Le Centre national d’art de Tôkyô propose jusqu’au 22 mai une exposition exceptionnelle consacrée à l’artiste.
Quand on leur demande de nommer des artistes japonais influents de renommée internationale, la plupart des gens citent volontiers Ono Yoko ou Kurosawa Akira. Ils sont peu nombreux à penser à Kusama Yayoi dont l’influence a pourtant été importante pour de nombreux artistes contemporains. Elle est tout de même apparue récemment dans le classement du magazine Time des 100 personnes les plus influentes du monde, la seule Japonaise à figurer sur cette liste. Pour beaucoup, son nom n’évoque rien, mais ses œuvres couvertes de points et ses citrouilles géantes colorées sont instantanément reconnaissables.
En 2016, son exposition In Infinity a fait le tour de la Scandinavie tandis qu’une autre Infinity Mirrors est actuellement présentée dans quelques villes d’Amérique du Nord. Mais le meilleur endroit à visiter en ce moment si vous êtes un fan de cette artiste est Tôkyô où le Centre national d’art (Kokuritsu Shinbijutsukan) présente My Eternal Soul, sans doute sa plus impressionnante exposition à ce jour, couvrant toute sa carrière, de ses débuts à son plus récent projet en cours de développement.

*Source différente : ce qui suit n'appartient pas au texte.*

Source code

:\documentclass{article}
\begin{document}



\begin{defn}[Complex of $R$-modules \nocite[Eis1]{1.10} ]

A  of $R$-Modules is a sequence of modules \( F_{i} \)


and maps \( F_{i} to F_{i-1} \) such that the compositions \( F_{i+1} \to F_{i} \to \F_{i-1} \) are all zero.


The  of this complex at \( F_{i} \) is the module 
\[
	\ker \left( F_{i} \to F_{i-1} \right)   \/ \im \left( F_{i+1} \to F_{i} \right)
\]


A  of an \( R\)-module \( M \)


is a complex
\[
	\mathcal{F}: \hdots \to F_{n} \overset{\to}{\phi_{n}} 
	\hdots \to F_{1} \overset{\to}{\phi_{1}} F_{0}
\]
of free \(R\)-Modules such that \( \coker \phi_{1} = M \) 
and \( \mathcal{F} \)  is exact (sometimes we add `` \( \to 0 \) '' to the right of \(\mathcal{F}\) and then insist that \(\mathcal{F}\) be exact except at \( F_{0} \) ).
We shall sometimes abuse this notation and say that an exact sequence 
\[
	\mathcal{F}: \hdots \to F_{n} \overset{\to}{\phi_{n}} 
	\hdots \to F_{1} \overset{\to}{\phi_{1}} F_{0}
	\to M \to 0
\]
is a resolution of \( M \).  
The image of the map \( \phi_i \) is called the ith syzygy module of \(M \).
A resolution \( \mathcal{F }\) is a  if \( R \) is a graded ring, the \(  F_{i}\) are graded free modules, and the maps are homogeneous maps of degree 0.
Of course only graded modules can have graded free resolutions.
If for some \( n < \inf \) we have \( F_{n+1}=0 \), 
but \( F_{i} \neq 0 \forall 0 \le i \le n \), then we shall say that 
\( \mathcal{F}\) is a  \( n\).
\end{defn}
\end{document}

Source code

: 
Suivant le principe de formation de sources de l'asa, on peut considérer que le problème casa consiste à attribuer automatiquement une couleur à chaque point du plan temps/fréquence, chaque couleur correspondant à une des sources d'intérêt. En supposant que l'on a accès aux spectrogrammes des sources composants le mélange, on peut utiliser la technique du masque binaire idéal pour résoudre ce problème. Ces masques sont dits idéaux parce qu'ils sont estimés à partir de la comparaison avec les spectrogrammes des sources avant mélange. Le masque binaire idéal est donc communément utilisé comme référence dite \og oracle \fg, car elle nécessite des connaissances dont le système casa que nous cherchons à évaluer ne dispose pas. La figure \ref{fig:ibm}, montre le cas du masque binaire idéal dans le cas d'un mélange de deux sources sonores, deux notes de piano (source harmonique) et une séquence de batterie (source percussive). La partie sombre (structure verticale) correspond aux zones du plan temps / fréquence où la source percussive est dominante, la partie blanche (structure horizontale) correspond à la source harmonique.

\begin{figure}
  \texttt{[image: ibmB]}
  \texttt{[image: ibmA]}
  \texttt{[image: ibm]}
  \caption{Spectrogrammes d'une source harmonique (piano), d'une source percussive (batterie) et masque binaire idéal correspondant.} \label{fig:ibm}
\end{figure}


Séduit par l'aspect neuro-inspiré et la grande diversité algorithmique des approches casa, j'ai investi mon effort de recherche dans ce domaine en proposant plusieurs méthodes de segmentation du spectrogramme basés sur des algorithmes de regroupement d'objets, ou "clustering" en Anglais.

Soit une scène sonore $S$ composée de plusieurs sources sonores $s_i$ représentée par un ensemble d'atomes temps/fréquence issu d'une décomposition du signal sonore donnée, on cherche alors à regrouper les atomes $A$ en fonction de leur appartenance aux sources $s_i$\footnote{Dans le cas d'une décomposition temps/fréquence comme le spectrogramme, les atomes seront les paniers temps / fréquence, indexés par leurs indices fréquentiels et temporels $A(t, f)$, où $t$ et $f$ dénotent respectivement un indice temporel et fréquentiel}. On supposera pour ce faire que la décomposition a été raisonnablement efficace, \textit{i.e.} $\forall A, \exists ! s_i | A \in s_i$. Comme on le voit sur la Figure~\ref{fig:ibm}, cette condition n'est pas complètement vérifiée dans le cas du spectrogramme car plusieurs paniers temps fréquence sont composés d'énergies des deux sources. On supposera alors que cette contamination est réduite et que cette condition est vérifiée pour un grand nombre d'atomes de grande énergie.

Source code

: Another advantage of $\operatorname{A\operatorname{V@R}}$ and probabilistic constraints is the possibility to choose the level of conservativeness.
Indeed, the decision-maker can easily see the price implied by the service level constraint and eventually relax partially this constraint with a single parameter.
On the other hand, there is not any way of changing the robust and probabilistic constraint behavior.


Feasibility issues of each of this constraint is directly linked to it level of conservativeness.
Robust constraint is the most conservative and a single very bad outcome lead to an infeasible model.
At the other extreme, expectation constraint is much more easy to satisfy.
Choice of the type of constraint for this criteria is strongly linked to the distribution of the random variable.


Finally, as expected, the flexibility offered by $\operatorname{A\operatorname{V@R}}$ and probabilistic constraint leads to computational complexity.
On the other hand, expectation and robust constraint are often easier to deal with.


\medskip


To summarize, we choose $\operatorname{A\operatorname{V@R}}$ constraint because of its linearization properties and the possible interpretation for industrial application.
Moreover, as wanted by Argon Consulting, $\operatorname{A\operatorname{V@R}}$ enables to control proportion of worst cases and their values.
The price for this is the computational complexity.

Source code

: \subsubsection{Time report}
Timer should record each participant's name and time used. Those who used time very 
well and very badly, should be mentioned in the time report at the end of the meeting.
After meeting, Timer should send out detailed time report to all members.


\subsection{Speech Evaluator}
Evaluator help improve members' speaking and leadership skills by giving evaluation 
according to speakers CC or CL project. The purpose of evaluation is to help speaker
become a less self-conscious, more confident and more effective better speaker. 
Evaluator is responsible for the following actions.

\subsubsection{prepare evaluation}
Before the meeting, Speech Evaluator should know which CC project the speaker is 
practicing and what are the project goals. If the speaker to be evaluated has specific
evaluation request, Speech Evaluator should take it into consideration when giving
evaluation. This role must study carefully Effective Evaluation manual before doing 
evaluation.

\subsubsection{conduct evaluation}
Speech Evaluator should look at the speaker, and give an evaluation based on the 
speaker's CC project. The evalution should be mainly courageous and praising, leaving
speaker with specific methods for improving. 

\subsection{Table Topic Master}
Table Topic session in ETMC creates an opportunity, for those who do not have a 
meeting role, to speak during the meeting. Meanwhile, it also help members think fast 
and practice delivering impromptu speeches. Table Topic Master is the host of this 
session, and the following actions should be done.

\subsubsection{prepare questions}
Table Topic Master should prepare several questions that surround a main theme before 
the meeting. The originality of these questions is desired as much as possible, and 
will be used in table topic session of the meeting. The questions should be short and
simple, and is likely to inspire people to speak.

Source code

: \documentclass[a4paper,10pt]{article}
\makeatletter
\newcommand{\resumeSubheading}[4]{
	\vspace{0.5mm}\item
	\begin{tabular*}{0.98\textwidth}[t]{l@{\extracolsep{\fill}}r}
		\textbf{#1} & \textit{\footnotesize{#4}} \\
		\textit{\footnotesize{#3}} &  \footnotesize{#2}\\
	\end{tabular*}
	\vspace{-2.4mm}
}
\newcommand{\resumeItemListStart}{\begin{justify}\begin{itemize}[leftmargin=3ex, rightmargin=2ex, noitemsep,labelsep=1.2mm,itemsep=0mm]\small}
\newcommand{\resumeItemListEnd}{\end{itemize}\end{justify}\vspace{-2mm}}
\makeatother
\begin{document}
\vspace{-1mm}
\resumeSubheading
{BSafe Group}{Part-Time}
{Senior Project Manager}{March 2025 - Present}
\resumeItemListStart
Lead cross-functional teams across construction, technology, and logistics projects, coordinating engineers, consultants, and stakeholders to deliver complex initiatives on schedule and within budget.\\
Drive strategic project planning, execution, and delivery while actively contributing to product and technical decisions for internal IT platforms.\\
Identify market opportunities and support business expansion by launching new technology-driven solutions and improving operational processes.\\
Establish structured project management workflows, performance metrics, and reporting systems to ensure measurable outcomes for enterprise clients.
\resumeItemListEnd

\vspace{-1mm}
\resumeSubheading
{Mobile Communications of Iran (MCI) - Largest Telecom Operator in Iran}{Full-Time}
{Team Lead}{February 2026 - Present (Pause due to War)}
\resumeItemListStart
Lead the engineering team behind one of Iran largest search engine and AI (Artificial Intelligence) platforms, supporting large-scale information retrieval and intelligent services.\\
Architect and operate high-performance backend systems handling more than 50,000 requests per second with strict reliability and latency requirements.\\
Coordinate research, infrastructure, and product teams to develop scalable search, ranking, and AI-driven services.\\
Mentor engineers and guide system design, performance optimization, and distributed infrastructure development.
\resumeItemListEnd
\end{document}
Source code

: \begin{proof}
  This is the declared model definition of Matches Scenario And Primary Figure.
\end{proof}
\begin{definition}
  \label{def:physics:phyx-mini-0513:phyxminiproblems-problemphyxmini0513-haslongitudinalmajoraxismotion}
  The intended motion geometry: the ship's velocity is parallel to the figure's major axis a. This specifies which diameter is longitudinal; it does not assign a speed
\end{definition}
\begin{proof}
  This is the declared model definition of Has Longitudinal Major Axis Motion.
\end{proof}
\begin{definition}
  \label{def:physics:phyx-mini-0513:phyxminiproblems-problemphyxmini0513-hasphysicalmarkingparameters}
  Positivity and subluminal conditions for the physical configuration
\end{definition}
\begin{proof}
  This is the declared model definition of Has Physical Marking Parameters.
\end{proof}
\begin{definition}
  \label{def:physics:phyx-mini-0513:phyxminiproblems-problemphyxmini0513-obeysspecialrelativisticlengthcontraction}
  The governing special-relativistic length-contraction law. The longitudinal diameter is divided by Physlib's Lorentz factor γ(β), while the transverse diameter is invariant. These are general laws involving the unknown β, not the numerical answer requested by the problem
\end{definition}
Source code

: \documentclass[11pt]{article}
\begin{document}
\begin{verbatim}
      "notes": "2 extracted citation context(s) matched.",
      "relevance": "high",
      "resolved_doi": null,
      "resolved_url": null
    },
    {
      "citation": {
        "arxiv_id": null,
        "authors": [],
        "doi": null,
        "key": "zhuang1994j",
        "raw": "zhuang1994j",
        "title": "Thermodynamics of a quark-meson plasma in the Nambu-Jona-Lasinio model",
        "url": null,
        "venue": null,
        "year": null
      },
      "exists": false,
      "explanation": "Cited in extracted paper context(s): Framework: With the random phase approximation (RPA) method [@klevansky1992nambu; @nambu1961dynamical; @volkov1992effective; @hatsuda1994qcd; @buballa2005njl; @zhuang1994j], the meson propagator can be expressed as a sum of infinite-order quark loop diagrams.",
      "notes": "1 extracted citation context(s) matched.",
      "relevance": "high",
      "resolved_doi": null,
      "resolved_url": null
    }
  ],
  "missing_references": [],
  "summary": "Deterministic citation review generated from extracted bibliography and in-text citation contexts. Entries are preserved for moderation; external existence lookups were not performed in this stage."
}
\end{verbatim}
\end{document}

Chronologiquement parlant, l’exposition commence par la fin. Nous entrons dans un immense espace dont les murs sont couverts de 132 pièces jamais présentées au Japon. Ces œuvres de grande taille appartiennent à la série My Eternal Soul constituée de 500 peintures sur lesquelles Kusama travaille avec frénésie depuis 2009. Comme elle le raconte dans le guide audio mis à disposition des visiteurs, elle se lève tous les jours à 9 h et quitte la clinique psychiatrique où elle vit pour aller à son atelier. Là, elle travaille sur ses tableaux jusqu’à la nuit tombée. “Je suis tellement concentrée que j’oublie même de manger, et il y a des moments où je suis si fatiguée que je défaille”, dit-elle. Après une première esquisse, elle réalise ses peintures en couvrant d’abord la toile d’une ou deux couleurs. Puis elle ajoute une nouvelle couleur. “Je laisse ma main aller librement sans vraiment penser à ce que je fais. Je suis attachée à chaque travail que je fais parce qu’ils viennent tous de mon cœur. Ils révèlent tous les hauts et les bas de mon état mental.” Apparemment, elle travaille à une telle vitesse et avec une telle concentration qu’elle parvient à terminer une peinture de 194 cm sur 194 cm en seulement 2-3 jours. “Je n’arrête jamais de penser à ce que je vais faire ensuite”, explique-t-elle. “Mes idées viennent à moi sans arrêt pendant que je peins, l’une après l’autre.”
La série est marquée par une variation extrêmement riche de motifs figuratifs et de motifs abstraits qui coexistent librement. C’est une concentration de visages drôlement effrayants, d’amibes et de milliers de petits yeux qui donnent l’impression de nous espionner. Certaines de ces œuvres sont monochromes tandis que d’autres montrent un incroyable éventail de couleurs,. On y trouve aussi de l’or, de l’argent et du cuivre. Prise une à une, la plupart de ces œuvres sont magnifiques et on reste subjugué par l’effet global offert par la vision de tous ces travaux côte à côte. Nous sommes écrasés par la présence d’un génie fou complètement obsédé par son art.